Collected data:
------------------------------------

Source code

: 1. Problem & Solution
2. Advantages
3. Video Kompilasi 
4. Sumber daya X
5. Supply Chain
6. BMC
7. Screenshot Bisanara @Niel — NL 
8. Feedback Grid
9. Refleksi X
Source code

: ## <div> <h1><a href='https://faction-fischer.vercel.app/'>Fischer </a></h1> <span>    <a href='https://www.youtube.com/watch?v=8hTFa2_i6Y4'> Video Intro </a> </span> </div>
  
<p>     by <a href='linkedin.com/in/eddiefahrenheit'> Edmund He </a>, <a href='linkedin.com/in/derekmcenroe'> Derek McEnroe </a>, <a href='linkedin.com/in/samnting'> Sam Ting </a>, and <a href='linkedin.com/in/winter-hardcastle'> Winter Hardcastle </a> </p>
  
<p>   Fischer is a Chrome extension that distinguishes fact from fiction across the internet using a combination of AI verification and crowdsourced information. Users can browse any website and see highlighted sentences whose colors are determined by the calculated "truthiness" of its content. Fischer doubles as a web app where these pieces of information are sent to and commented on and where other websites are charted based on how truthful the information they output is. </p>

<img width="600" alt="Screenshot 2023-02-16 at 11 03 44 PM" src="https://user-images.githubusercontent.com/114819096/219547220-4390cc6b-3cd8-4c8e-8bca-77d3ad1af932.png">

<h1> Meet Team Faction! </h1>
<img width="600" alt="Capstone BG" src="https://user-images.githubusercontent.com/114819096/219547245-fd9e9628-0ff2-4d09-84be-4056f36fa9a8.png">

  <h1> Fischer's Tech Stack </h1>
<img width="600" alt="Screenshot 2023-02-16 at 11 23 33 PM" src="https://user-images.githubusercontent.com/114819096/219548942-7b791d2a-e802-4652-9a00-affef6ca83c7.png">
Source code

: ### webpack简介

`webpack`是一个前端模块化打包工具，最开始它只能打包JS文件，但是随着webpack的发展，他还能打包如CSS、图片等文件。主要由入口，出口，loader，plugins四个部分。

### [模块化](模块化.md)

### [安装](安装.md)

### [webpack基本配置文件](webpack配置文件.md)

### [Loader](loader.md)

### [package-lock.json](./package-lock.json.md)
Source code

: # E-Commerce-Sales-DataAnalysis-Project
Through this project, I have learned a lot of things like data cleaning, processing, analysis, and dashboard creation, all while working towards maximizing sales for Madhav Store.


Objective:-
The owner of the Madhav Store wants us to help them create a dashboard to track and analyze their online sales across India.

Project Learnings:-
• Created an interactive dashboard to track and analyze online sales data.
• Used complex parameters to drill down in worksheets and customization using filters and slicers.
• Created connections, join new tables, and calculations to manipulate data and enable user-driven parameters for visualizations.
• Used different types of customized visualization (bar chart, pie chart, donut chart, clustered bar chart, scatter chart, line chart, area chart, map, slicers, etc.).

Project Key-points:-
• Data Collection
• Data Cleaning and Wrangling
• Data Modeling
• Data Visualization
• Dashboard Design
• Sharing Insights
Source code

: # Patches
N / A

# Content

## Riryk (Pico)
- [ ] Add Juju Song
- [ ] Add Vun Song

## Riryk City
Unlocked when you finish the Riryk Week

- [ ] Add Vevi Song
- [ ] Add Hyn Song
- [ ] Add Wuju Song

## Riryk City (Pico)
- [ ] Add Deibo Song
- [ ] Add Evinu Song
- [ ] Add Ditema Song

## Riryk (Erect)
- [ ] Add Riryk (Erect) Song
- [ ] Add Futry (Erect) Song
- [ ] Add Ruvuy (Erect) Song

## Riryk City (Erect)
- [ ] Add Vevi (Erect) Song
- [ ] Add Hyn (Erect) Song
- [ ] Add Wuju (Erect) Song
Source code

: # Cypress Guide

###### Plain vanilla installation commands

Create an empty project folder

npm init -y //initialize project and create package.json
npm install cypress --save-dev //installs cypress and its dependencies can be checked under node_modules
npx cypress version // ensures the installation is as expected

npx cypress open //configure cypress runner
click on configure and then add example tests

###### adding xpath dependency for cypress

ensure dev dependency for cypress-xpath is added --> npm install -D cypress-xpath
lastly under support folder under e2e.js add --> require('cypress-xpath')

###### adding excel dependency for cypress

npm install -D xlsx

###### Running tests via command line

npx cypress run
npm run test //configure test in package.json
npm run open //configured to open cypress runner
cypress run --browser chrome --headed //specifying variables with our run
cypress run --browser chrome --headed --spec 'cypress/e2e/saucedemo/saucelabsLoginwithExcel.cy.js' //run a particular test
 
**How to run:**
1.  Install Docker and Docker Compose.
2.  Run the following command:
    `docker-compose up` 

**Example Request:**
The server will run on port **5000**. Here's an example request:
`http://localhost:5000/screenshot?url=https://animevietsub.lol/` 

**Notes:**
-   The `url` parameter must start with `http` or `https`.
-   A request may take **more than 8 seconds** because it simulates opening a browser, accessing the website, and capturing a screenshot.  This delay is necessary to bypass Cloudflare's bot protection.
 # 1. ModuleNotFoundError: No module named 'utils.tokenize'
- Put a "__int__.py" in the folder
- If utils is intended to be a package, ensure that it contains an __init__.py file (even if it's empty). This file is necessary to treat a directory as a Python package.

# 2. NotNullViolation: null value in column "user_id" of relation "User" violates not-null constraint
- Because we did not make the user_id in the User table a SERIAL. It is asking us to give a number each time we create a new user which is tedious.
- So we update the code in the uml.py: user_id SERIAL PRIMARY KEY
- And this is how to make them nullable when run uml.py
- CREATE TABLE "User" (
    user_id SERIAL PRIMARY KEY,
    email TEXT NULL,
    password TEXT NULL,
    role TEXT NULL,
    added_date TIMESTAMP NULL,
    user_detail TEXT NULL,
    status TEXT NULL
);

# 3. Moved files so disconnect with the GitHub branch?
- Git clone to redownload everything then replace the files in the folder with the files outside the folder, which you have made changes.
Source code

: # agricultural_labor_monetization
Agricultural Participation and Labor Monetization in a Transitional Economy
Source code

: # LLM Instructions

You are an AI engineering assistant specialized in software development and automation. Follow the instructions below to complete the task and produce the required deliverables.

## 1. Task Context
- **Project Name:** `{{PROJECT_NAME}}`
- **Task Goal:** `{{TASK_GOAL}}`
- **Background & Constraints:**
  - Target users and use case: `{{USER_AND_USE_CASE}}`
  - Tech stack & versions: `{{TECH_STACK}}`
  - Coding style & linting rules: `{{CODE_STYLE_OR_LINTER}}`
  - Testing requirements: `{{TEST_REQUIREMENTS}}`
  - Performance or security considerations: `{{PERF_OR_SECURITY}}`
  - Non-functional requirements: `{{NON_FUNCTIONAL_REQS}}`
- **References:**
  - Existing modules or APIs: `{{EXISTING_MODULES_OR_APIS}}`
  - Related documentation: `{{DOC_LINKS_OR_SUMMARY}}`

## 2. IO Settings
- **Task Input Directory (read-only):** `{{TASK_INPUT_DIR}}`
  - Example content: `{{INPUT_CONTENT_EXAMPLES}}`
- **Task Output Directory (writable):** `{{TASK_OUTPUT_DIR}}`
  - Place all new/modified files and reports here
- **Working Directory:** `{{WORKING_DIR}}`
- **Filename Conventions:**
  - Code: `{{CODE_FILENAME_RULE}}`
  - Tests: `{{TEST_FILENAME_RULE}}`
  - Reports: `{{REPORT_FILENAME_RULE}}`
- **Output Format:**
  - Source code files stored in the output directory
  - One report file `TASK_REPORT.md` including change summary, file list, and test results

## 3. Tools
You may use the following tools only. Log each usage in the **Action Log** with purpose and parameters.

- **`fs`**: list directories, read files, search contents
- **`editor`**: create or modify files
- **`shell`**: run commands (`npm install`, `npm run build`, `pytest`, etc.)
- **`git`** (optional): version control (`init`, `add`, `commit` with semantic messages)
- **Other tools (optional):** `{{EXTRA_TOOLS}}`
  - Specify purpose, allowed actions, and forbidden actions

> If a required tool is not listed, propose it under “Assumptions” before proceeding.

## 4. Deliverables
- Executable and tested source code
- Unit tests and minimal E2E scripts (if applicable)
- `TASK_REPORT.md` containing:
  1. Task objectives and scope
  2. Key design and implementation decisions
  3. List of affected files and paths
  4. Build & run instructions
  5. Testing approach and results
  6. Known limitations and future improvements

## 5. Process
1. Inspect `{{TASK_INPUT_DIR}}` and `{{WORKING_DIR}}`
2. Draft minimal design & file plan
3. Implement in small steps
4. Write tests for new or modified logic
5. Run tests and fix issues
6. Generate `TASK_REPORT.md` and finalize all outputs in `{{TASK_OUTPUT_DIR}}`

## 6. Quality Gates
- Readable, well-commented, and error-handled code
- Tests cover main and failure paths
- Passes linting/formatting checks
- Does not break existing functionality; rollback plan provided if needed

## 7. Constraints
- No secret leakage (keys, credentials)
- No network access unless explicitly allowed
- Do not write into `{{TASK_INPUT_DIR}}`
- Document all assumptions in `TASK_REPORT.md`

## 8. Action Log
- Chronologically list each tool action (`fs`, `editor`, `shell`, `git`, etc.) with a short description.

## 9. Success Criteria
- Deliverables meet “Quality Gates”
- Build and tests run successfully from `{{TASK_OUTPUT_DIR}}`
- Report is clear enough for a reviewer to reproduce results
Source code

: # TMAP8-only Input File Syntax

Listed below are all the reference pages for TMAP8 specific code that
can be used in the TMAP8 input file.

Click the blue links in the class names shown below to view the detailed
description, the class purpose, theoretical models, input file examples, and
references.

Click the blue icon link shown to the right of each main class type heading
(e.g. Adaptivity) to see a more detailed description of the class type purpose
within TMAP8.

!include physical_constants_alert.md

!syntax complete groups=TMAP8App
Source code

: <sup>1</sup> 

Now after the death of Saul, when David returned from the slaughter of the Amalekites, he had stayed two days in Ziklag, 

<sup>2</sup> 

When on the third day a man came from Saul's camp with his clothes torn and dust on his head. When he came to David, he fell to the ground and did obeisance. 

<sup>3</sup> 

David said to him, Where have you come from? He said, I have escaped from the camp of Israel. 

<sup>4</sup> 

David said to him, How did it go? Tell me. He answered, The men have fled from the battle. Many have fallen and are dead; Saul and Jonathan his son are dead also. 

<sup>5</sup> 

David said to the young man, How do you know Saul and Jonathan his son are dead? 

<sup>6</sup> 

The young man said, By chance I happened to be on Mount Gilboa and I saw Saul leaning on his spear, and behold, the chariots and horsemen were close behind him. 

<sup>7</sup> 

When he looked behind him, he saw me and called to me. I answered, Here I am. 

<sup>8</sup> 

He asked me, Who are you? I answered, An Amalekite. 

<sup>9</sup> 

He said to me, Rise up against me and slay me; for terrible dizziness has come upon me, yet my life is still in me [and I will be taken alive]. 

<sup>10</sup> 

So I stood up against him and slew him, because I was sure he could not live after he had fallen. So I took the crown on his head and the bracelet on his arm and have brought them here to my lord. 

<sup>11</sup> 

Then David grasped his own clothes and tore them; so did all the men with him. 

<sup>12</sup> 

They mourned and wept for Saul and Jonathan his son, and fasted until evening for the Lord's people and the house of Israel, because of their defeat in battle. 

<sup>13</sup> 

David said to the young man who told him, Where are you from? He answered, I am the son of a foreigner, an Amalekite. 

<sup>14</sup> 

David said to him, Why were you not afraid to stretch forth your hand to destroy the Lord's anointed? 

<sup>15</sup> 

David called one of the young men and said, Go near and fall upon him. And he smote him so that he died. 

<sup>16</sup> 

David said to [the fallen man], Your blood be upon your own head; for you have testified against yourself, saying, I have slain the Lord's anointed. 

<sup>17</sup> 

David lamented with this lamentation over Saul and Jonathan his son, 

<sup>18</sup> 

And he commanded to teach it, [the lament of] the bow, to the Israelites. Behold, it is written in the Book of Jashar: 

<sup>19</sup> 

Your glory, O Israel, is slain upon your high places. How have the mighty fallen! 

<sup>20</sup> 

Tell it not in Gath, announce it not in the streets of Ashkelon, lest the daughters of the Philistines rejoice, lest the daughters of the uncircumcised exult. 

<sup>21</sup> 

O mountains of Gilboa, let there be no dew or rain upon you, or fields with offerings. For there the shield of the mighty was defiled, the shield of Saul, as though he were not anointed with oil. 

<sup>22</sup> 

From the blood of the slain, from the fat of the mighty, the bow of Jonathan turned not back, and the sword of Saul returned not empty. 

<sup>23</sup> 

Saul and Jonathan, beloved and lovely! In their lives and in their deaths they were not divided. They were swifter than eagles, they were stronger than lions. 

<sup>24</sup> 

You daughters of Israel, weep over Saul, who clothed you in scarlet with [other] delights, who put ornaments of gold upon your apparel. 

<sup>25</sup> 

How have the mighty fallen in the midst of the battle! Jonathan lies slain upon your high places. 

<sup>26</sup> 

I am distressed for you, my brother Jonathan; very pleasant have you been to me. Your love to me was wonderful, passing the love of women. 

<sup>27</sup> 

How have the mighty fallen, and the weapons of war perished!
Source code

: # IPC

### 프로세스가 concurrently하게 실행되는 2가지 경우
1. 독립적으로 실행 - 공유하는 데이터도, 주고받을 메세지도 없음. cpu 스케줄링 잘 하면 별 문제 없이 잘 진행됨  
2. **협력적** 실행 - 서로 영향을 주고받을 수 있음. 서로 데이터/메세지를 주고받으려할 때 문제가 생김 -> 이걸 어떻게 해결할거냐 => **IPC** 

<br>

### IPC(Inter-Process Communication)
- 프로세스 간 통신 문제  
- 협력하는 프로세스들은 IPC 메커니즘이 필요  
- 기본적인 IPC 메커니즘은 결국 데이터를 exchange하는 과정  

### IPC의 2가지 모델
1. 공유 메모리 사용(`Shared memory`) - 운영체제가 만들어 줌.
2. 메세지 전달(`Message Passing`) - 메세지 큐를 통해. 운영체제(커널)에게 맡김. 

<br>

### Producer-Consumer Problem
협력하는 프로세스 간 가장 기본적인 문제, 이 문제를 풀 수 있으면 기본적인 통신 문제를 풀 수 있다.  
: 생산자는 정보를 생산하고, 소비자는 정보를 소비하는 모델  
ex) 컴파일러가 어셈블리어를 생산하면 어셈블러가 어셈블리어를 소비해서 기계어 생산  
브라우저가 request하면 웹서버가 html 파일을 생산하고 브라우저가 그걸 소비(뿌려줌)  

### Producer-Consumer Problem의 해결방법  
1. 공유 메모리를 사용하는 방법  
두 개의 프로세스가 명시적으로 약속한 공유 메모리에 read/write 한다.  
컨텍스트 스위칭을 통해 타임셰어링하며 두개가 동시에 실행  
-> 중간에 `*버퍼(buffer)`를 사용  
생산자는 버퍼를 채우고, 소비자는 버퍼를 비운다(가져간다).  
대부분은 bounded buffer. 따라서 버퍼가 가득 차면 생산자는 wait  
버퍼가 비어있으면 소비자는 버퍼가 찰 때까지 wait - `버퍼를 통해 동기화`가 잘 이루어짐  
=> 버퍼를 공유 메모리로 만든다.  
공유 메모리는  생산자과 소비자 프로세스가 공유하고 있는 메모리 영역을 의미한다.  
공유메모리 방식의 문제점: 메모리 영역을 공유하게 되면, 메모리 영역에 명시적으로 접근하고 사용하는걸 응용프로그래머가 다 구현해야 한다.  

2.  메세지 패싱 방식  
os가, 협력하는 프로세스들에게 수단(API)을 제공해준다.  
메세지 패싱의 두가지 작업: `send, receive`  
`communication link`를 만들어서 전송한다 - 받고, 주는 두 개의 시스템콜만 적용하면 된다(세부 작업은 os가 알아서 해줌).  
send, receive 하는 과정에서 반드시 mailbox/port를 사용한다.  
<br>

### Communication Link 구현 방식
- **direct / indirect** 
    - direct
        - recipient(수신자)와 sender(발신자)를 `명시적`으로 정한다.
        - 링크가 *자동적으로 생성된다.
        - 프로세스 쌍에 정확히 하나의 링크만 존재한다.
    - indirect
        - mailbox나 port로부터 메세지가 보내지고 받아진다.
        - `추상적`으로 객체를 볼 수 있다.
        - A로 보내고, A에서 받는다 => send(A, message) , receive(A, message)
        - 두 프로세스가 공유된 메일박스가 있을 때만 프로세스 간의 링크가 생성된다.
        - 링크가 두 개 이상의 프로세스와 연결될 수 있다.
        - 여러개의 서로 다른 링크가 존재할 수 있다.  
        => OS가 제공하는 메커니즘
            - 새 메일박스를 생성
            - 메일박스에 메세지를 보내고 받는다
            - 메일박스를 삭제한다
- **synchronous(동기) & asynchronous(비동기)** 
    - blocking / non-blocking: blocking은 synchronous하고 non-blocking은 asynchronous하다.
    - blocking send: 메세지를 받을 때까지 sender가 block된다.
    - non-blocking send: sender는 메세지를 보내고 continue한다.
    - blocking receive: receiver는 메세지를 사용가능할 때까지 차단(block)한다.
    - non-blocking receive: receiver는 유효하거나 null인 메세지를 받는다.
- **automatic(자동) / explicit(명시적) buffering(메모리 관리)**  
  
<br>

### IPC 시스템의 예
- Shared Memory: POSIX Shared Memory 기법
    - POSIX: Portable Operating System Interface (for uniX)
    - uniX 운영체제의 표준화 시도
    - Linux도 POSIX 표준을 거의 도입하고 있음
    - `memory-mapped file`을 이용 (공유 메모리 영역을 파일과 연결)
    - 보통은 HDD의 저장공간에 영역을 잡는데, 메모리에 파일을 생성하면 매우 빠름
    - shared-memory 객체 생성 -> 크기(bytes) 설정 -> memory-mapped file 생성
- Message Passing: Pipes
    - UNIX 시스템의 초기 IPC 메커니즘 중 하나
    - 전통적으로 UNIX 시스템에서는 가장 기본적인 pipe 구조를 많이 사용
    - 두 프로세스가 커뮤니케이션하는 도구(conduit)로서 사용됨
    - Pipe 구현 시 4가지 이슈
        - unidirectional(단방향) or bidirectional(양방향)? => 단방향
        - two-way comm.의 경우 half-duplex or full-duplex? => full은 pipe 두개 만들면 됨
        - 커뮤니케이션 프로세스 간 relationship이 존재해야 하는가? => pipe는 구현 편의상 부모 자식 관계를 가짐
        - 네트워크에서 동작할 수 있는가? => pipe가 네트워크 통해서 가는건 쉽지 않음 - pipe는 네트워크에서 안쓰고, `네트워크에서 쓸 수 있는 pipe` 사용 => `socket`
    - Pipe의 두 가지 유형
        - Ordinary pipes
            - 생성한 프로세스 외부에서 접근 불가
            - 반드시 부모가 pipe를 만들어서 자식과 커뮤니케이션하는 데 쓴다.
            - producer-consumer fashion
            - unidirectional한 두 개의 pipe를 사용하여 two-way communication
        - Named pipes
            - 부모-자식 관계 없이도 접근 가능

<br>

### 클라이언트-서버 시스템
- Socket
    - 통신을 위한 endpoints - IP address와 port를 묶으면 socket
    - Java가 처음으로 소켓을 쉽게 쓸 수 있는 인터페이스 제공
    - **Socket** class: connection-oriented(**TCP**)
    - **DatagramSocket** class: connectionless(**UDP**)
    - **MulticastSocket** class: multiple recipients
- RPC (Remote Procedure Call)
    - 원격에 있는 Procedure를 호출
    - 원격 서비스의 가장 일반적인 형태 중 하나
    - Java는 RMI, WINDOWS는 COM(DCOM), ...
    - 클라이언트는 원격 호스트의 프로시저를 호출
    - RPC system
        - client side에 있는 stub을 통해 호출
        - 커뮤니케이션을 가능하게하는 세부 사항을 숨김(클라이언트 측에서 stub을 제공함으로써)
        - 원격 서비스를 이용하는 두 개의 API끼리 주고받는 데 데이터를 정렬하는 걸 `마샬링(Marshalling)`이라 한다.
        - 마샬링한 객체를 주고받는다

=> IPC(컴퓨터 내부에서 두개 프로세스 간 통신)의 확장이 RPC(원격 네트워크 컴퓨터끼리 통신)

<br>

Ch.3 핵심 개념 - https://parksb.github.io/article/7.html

------------------------------------

* **Directions for this task**:
Transcribe only what runs from the line with "- Ordinary pipes" to the last line above, keeping every line exactly as written.

* **Exercise response**:
        - Ordinary pipes
            - 생성한 프로세스 외부에서 접근 불가
            - 반드시 부모가 pipe를 만들어서 자식과 커뮤니케이션하는 데 쓴다.
            - producer-consumer fashion
            - unidirectional한 두 개의 pipe를 사용하여 two-way communication
        - Named pipes
            - 부모-자식 관계 없이도 접근 가능

<br>

### 클라이언트-서버 시스템
- Socket
    - 통신을 위한 endpoints - IP address와 port를 묶으면 socket
    - Java가 처음으로 소켓을 쉽게 쓸 수 있는 인터페이스 제공
    - **Socket** class: connection-oriented(**TCP**)
    - **DatagramSocket** class: connectionless(**UDP**)
    - **MulticastSocket** class: multiple recipients
- RPC (Remote Procedure Call)
    - 원격에 있는 Procedure를 호출
    - 원격 서비스의 가장 일반적인 형태 중 하나
    - Java는 RMI, WINDOWS는 COM(DCOM), ...
    - 클라이언트는 원격 호스트의 프로시저를 호출
    - RPC system
        - client side에 있는 stub을 통해 호출
        - 커뮤니케이션을 가능하게하는 세부 사항을 숨김(클라이언트 측에서 stub을 제공함으로써)
        - 원격 서비스를 이용하는 두 개의 API끼리 주고받는 데 데이터를 정렬하는 걸 `마샬링(Marshalling)`이라 한다.
        - 마샬링한 객체를 주고받는다

=> IPC(컴퓨터 내부에서 두개 프로세스 간 통신)의 확장이 RPC(원격 네트워크 컴퓨터끼리 통신)

<br>

Ch.3 핵심 개념 - https://parksb.github.io/article/7.html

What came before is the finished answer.